Although it is commonly known as 3.14, the value of ‘$\pi$’is $irrational$ and can never be expressed exactly as a fraction of integers in both the numerator and denominator. It also can never be expressed as a finite sequence of algebraic operations on integers. It is a non-constructible, as it is impossible to square the circle as was proved by lots of great mathematicians, such as Lindemann back in 1882 [2]. Throughout history, there has been much effort to determine its value more accurately. The fascination with it is carried over into cultures other than mathematics. Possibly because of the simplicity of its definition, it became more entrenched in popular culture than almost any other mathematical concepts [3] since 1650 B.C, as it is recorded in the Egyptian rhind papyrus that shows $\pi \approx 4\times {\left(\frac{8}{9}\right)}^2$ [4]. It is also a common ground among researchers in other fields as well. It is truly the world’s most mysterious number [5]. Reports on the latest calculations of it are common news items, and some report the accuracy up to over several trillion decimal digits, and as you read this article it is probably even more because the computer is still calculating it [6].
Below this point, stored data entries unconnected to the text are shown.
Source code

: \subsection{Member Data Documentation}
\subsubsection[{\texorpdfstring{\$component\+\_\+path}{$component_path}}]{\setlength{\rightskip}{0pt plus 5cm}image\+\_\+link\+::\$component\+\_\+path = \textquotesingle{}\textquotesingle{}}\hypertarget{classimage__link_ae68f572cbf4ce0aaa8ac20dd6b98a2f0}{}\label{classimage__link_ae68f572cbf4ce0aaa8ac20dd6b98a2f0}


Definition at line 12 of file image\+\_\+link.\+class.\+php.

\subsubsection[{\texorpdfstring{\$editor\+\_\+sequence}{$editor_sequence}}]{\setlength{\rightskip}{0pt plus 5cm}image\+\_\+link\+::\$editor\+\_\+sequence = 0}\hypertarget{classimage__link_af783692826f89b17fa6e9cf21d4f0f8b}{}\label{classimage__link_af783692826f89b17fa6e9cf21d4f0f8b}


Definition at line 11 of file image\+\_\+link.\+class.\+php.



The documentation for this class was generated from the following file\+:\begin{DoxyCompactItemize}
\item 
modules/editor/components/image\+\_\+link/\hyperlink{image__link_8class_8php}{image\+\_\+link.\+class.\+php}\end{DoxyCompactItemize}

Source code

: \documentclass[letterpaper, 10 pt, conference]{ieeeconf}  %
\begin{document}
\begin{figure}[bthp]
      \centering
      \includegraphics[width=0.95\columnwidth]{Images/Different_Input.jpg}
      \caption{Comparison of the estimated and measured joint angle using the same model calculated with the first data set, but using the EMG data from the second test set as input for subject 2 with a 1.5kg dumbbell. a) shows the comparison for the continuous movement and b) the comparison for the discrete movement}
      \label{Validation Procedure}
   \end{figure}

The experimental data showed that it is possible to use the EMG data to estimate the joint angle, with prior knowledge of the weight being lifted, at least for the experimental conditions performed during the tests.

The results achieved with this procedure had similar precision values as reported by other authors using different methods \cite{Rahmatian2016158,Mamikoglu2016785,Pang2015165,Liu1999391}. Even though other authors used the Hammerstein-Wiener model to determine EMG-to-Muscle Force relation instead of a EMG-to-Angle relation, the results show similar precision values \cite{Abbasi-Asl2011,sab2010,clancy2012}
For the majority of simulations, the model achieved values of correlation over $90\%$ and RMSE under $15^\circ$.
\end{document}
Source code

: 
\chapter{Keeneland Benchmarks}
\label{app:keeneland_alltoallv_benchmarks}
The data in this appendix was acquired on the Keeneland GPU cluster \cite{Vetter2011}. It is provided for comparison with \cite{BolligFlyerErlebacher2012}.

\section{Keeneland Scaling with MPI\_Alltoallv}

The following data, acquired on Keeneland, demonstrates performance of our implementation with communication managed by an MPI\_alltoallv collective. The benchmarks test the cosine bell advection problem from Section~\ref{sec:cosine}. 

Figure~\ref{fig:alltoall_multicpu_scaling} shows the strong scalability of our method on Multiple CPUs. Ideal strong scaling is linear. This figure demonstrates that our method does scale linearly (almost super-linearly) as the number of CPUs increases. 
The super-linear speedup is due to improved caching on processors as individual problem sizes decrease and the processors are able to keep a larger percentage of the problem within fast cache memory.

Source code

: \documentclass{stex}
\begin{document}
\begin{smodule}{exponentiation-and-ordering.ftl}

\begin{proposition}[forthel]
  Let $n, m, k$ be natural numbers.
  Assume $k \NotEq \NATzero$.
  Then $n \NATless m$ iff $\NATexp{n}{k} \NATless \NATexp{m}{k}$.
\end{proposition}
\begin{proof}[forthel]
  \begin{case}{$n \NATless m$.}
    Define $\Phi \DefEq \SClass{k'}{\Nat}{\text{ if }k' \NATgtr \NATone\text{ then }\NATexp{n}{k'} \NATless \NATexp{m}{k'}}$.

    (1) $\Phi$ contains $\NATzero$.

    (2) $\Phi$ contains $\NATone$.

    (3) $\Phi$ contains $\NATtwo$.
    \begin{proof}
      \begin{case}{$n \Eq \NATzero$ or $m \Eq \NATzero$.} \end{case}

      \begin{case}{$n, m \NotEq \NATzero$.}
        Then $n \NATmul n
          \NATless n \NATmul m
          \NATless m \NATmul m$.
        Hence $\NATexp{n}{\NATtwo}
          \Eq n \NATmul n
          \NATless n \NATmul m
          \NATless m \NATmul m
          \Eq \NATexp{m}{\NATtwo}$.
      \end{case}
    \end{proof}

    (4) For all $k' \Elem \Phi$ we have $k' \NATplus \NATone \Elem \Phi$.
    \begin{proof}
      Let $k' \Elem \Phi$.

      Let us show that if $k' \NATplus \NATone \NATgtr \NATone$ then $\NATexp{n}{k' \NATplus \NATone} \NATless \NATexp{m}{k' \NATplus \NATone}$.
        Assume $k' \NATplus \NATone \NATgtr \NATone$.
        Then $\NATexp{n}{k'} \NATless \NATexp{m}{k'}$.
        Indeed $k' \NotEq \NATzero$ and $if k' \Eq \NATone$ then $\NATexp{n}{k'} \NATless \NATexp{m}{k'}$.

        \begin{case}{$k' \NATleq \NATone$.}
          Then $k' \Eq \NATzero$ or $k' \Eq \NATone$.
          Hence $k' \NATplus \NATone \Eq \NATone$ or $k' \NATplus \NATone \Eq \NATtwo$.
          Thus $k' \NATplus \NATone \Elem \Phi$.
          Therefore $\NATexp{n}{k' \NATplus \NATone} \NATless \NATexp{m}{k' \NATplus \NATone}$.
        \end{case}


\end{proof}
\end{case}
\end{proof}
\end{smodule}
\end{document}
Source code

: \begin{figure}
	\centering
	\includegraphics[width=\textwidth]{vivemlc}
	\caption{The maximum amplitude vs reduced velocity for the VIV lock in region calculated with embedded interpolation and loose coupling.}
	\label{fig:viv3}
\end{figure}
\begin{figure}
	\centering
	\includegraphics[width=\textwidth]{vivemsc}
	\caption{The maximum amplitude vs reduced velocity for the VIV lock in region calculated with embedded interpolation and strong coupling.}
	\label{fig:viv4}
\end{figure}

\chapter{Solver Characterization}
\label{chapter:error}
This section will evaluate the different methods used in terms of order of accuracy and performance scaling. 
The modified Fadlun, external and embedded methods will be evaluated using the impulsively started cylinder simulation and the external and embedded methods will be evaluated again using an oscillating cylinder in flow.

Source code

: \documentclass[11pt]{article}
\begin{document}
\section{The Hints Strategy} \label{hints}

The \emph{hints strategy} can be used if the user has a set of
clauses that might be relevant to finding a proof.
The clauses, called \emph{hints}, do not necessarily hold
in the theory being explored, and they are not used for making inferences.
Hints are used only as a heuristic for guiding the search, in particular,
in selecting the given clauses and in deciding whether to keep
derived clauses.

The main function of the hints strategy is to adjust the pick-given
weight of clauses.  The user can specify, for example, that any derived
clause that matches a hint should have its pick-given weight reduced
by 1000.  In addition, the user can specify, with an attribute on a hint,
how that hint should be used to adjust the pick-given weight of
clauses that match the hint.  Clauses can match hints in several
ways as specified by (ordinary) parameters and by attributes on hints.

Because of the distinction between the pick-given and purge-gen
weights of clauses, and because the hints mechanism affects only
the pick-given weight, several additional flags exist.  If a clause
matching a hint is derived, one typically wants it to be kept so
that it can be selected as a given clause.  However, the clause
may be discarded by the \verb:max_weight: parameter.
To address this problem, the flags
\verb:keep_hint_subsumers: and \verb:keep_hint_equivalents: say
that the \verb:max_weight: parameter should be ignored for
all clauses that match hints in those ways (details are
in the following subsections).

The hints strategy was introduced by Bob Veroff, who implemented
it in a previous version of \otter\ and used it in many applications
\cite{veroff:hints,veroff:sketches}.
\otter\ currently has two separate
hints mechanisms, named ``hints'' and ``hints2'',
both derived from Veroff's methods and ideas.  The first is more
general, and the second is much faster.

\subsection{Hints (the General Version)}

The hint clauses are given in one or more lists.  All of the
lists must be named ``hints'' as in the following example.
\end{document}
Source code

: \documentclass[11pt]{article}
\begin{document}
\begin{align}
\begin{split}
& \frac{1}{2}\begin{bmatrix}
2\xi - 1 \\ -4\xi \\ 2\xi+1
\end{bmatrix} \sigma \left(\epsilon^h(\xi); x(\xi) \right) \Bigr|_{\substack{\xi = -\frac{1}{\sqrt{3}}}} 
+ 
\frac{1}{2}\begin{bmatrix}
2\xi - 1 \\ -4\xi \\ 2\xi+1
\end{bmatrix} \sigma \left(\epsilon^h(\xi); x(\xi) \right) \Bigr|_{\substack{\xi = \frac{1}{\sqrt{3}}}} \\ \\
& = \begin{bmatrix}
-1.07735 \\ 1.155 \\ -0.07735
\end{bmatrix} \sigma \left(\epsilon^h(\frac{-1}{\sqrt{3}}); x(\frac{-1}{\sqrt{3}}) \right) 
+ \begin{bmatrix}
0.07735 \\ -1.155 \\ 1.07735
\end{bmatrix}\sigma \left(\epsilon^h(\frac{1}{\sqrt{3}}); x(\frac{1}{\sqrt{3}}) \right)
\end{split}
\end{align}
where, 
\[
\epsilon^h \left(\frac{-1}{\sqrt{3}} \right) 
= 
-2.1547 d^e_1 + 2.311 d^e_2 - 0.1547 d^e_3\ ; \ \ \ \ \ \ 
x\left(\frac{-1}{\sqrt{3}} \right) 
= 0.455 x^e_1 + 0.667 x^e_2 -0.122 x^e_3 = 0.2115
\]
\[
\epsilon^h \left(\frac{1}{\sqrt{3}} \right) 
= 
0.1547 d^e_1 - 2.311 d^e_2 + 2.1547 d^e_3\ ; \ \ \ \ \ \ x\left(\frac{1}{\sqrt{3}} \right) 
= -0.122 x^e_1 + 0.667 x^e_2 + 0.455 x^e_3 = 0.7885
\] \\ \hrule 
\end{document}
There is no doubt that a lot of formulae used in mathematics, economics, science, and engineering use $\pi$. This emphasizes the importance and significance of the mathematical constant, $\pi$ [7,8]. Researchers from almost any kind of field are fascinated to know the exact value of it. This short technical note discusses its basic concept briefly, historical chronology and scientific quest of research on it, followed by our original concept of the non-geometrical approach on the approximation of the $\pi$. Using the reverse engineering concept, we formulate the number of the digits of $\pi$ needed for engineering computation.

2. Basic Concept

The letter $\pi$ is the first letter in a Greek word of ‘$\pi \epsilon \rho \iota \phi \acute{\epsilon }\rho \epsilon \iota \alpha$’, periphery, or ‘$\pi \epsilon \rho \iota \mu \epsilon \tau \rho o\varsigma$’, perimeter, or circumference. Figure 1 shows the basic concept of the traditional computation of constant $\pi$. It is defined as:

$$\pi =\frac{C}{2r}$$

(1)

or

$$\pi =\frac{A}{r^2},$$

(2)

where C is the circumference, A is the area, and r is the radius of a Euclidean’s circle. Although the definition is so simple, the value of $\pi$ can never be calculated analytically. The truncation of decimal of $\pi$ to 11 is known to be good enough to estimate the circumference of any circle that fits inside the earth with an error of less than one millimeter, and the truncation to 39 decimals is known to be sufficient to estimate the circumference of any circle that fits in the observable universe with precision comparable to the radius of a hydrogen atom [9]. Therefore, from the engineering point of view, finding the exact value of $\pi$ seems to be out of necessity. However, engineers are human too. Their satisfactions and fascinations are not necessarily expressible in words or in equations, although only a few engineers are capable of expressing their feeling on their fascinations like the Nobel Laurette in literacy, whose poem is quoted in the introduction part.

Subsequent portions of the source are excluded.